Climbing Shoes
Adam Ondra
I am not always using the same type of shoes, for me there is no such a thing as the best shoe ever. But there is the best shoe ever for certain kind of climbing.
For the very steep climbing in general, I would take either Skwama or Solution. They are very downturn in toe box which is a crucial tool in the big overhangs. They have very different heels, I prefer Skwama heel hook when it comes to heel hooking on small holds, Solution strike when it comes to heel hooking on the volumes. Other shoes I am using a lot are Speedster - for me the best shoe with No Edge technology, ideal for onsighting in not too steep terrain.
Then there are Miura XX or Miura VS woman that I use for small and sharp footholds and hard heelhooks in general.
Stefano Ghisolfi
Whether on rock or in the gym, I use exclusively climbing shoes with No-Edge technology. I like to have more sensitivity on every kind of hold, especially during cometition, when you have to climb on sight. The construction of the toe box follows perfectly the shape of the foot, adapting to the wall I am facing and allowing me to place the foot exactly where I want and in a super fast way. My favorite? If you follow me probably you will already know the answer, are Futura. They are versatile for any kind of route I can find in a competition, precise on both small holds, high volumes and heelhooks.
Mina Markovich
Pyhton, no doubts. I’ve used it for the first time in 2011 (and won the worldcup overall): Since then, I am loyal to this model.
Biggest reason why is because the are pretty soft, but still very precise and suitable for high level climbing and competions. They also fit to my foot really well. Another reason is because I also like a lot toe-hooking and they are definitely the best model on the market for that for me.

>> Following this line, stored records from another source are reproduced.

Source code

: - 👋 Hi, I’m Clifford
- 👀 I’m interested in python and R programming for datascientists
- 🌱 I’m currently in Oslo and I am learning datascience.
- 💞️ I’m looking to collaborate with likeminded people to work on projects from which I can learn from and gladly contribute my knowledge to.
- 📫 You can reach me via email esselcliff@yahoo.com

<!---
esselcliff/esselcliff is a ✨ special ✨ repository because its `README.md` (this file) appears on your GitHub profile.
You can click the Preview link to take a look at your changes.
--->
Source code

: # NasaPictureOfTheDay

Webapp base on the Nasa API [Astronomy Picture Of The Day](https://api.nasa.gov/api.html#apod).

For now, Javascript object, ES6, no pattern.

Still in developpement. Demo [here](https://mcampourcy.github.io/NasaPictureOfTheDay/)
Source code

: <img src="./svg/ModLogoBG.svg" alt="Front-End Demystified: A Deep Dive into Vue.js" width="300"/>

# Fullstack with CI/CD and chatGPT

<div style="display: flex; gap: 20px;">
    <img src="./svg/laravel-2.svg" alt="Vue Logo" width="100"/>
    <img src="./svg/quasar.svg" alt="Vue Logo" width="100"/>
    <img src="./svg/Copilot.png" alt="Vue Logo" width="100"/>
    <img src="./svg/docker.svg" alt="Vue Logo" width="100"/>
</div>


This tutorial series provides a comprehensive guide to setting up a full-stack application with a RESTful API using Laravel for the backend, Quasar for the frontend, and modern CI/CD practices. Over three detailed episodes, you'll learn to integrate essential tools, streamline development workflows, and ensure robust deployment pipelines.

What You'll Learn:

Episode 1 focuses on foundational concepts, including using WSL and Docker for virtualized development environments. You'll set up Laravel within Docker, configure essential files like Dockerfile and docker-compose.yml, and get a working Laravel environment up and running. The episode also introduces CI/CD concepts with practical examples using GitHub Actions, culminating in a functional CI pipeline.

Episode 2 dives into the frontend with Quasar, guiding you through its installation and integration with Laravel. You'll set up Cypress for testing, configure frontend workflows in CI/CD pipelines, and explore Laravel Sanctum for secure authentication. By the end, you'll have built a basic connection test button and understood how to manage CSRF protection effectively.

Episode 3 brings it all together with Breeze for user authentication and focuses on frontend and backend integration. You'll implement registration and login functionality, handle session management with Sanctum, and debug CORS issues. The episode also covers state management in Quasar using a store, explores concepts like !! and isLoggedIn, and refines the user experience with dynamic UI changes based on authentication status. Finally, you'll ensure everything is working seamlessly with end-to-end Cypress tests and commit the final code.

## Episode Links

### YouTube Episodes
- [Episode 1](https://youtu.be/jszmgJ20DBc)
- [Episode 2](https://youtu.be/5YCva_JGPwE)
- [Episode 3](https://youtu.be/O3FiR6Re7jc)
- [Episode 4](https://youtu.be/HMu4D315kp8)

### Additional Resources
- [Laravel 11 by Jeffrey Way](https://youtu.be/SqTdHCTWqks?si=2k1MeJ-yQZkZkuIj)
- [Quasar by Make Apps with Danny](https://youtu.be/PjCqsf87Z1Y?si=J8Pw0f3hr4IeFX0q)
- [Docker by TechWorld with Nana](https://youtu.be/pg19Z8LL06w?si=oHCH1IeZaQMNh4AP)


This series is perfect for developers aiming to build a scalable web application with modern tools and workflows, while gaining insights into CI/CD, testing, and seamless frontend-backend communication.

From other models I also like new Skwama and Solutions. Them both fit nice to my feet, are precise and good for heel-hooks. As they are are a bit harder (than the python of course) I prefer them most for rocks climbing and projects. But still very value and high-end shoe for me!
Anak Verhoeven
My favourite competition and rock climbing shoe is the Testarossa. I like the pliability of the sole and its soft heel which works perfectly for heel-hooking. Since I have a quite wide feet, it could be hard sometimes find the perfect climbing shoe, but thanks to the lacing system, this model adapts well to my foot shape. Definitely, the Testarossa will be my fellow during the lead competition in Campitello, so keep your finger crossed!
Petra Klingler
My favorite climbing shoe is definitely the Python. I love it for the comps, even if I can easily wear them for almost every style of climbing Slabclimbs as well as steep roofs and rock climbing. I like this model because of both heel and toe-hoocks are amazing and, thanks to its softer rubber, you can really feel the holds under your feet. You have to grab the foothold with your toes and keep tension, (which is something that in other shoes is supported by an harder rubber and more supportive structure). But you lose the feeling.
Another big quality of the Python is that it’s a fairly comfortable shoe, for being a climbing shoe. I never get blisters or bruises and can get through my trainings without pain, which is a big relieve as I spent quite some time in this kind of shoes.
Since last season the Python got a new “competitor”, when I first tried the Skwama, training a lot in them and having a really good feelings… but for competitions, I still like to stick to my good Python.
Michael Piccolruaz
When I come to any vertical “problem”, I always have a Solution ready for facing it. Apart from word games, my favorite shoe is definitely the Solution, really do. The reason why, is that there’s no other shoe that can give me the same feeling and confidence as this one. When I use it I can blindly trust about the precision of my movements on footholds, I know that I will never slip from a hold or a heelhook and if it happens, it would probably be my fault.